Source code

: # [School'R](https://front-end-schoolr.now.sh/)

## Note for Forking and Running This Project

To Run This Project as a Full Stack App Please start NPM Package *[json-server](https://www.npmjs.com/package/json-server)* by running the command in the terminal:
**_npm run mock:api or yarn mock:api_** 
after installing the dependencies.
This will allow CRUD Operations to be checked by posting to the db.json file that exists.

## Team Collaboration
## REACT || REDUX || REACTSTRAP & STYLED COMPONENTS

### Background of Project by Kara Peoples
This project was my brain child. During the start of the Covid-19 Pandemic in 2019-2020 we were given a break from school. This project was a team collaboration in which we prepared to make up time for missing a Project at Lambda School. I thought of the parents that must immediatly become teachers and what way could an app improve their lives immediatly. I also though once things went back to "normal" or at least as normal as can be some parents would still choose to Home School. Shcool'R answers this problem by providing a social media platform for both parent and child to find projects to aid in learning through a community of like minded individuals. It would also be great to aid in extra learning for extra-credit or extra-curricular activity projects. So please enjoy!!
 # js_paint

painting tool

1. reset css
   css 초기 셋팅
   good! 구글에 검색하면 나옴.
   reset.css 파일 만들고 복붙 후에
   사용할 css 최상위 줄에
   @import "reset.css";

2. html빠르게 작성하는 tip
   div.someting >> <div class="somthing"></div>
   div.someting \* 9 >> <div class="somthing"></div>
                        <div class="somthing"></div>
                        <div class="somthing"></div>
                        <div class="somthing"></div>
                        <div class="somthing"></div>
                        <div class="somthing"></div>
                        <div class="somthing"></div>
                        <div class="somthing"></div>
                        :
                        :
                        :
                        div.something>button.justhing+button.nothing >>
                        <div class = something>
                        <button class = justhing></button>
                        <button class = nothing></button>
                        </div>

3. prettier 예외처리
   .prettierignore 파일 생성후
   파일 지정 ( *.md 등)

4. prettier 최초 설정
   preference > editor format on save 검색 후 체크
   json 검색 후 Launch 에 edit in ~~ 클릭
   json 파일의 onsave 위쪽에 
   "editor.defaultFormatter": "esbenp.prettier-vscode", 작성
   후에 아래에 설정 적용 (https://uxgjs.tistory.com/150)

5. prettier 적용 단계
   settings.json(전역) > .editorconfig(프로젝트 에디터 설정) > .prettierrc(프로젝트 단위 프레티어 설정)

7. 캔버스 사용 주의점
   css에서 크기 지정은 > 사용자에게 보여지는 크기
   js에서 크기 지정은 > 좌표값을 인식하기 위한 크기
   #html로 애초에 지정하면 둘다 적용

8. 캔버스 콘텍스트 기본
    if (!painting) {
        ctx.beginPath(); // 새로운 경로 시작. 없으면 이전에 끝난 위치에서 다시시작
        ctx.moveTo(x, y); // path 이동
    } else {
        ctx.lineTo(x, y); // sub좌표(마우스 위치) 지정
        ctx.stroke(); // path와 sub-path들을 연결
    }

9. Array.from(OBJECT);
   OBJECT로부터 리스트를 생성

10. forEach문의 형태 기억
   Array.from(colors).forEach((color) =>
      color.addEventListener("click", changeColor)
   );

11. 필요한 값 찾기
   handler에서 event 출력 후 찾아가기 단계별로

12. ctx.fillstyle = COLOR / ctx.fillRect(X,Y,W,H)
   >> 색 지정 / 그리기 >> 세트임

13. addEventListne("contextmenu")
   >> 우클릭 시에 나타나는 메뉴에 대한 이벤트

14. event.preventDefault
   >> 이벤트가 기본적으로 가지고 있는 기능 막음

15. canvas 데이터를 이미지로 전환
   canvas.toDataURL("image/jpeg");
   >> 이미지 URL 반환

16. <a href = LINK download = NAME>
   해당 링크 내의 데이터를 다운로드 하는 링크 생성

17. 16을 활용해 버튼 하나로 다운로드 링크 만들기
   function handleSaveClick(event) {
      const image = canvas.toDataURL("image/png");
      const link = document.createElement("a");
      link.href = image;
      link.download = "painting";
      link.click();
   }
########################################
# [EXERCISE INSTRUCTIONS]
Wherever the word "something" appears in the listing above, copy the whole line.

# [EXERCISE SOLUTION]
                        div.something>button.justhing+button.nothing >>
                        <div class = something>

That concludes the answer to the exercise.